At all times, some people did not eat meat for religious reasons.  For
example, someone doing penance, members of certain religious orders,
some
people on pilgrimage, people under some type of vow of abstinance.  And 
at some times, practically no one ate meat - again for religious
reasons.
For example, during Lent, during Advent, on Fridays (and/or Wednesdays
and/or Saturdays).  We have lots of recipes for how to hold a feast
during
Lent (or on some other fast day) but all of them involve large amounts
of
fish -not- a substitution of vegetable dishes for meat dishes.  Having
served fish at a couple of SCA feasts, I'm not about to make that
mistake
again.

	The Halibut Berengaria I made at your house is the *only* thing
I
	have served regularly with any luck at an SCA feast.  And that's
	not a true fast day dish because of butter and sour cream and
various
	other things.  Salmon also went over well in Oertha, but that's
a
	really rarified clime in terms of what's available and what's
not.

	Another thing aobut Lenten feasts is that people have tried
serving
	various pickled and preserved things that would've been offered
then,
	and then had to live with complaints in their group ever
afterwards
	about 'serving everything soaked in vinegar".

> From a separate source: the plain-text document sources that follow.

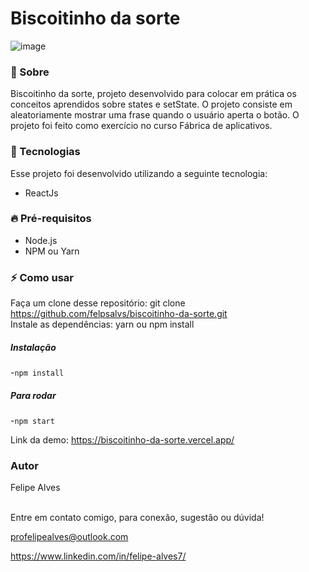 # Biscoitinho da sorte


![image](https://user-images.githubusercontent.com/78622458/161398356-9487a860-fc31-4887-a4b9-cf1d4901feb6.png)




### 🔖 Sobre
Biscoitinho da sorte, projeto desenvolvido para colocar em prática os conceitos aprendidos sobre states e setState. O projeto consiste em aleatoriamente mostrar uma frase quando o usuário aperta o botão. O projeto foi feito como exercício no curso Fábrica de aplicativos.
    
### 🚀 Tecnologias
Esse projeto foi desenvolvido utilizando a seguinte tecnologia:

+ ReactJs

### 🔥 Pré-requisitos
+ Node.js <br/>
+ NPM ou Yarn 

### ⚡ Como usar
Faça um clone desse repositório: git clone https://github.com/felpsalvs/biscoitinho-da-sorte.git <br/>
Instale as dependências: yarn ou npm install <br/>
    
##### Instalação
-`npm install`

##### Para rodar
-`npm start`

Link da demo: https://biscoitinho-da-sorte.vercel.app/ <br/>
### Autor
Felipe Alves <br/><br/>


Entre em contato comigo, para conexão, sugestão ou dúvida! <br/>

profelipealves@outlook.com <br/>

https://www.linkedin.com/in/felipe-alves7/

In period, what would a penitent or a religious do if seated at table
during a feast?  Eat of those dishes that were offered that seemed most
likely to meet his special needs.  -NOT- ask that special dishes be
prepared to meet those needs.  That is exactly the -opposite- of the
whole
idea of fasting.  To fast, you -give- -up- certain things.  You don't
ask
others not to eat them.  You don't make something else as a substitute.
you look at the things you cannot have, consider their goodness, then
pass
them by.  And yes, this means that sometimes the person who was fasting
might each nothing but bread and ale (both pretty nourishing).

But the point I'm trying to make was that not eating meat in medieval
and
Renaissance Europe was a matter of religious choice or obligation.
Unless
abstaining for a particular reason, those who had meat, ate meat.  Even
the lower classes would use meat or broth, if available, to flavor their
porridge.  If nothing was available but grain, then they ate that as
bread
or porridge.  When other foods became available, they were added in.  

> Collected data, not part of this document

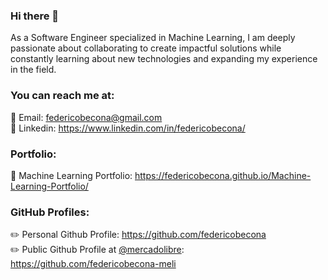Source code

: ### Hi there 👋

As a Software Engineer specialized in Machine Learning, I am deeply passionate about collaborating to create impactful solutions while constantly learning about new technologies and expanding my experience in the field.

### You can reach me at:
:email: Email: federicobecona@gmail.com  
:bust_in_silhouette: Linkedin: https://www.linkedin.com/in/federicobecona/

### Portfolio:
:book: Machine Learning Portfolio: https://federicobecona.github.io/Machine-Learning-Portfolio/  

### GitHub Profiles:
:pencil2: Personal Github Profile: https://github.com/federicobecona  
:pencil2: Public Github Profile at [@mercadolibre](https://mercadolibre.com/): https://github.com/federicobecona-meli
<!--
**federicobecona/federicobecona** is a ✨ _special_ ✨ repository because its `README.md` (this file) appears on your GitHub profile.

Here are some ideas to get you started:

- 🔭 I’m currently working on ...
- 🌱 I’m currently learning ...
- 👯 I’m looking to collaborate on ...
- 🤔 I’m looking for help with ...
- 💬 Ask me about ...
- 📫 How to reach me: ...
- 😄 Pronouns: ...
- ⚡ Fun fact: ...
-->
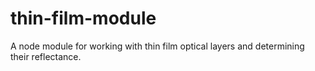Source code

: thin-film-module
================

A node module for working with thin film optical layers and determining their reflectance.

This idea of not eating meat for dietary or moral purposes, or of
wanting
to each 'balanced meals' that include different food groups is simply
not
relevant to period dining.  That said, I still make a point to have a
number of non-meat dishes at any feast I serve.  However, I draw the
line
at deliberately serving vegan fare.

	Hear, hear--this was the comment that made me say "Get out of my
	mind".  The Food Pyramid didn't exist in the Middle Ages!  The
	idea of being a vegetarian as we know it did not exist, but the
	ideas of abstinence and poverty did.  It's only now that people
	bring in the idea of getting a menu to choose from with
them--once
	again, not the notion that they're eating what is essentially an
	ethnic cuisine.  A note, living in Caer Galen, Land of Many
	Vegetarians:  I do try to make sure that there are dishes that
	don't happen to include meat in them.  In general, "vegan" means
	no animal products of any kind--they'll ask you about the
background
	of spray coatings you may use on frying pans searching for
animal
	products.  "Vegetarian" has various iterations; I understand
"vegetarian"
	to mean "will include lacto-ovo products".  Some of my modified
	vegetarian friends say they just don't want to eat anything with
a
	face, so they're okay with some shellfish.  I generally can't
accommodate
	vegans--for one thing, there's no guaranteeing that directing
one of
	my friendly assistants "grease those pans" means that they'll
grab the
	right kind of coating.  I can't keep track of it, so I don't
try.

	Leave bacon out of two pies and put a smiley face in onions on
top?
	Sure, I can do that, gleefully.  :-)

	But structure an entire feast to make sure there's a vegetsrian
entree
	track running all the way through it?  Unh-uh.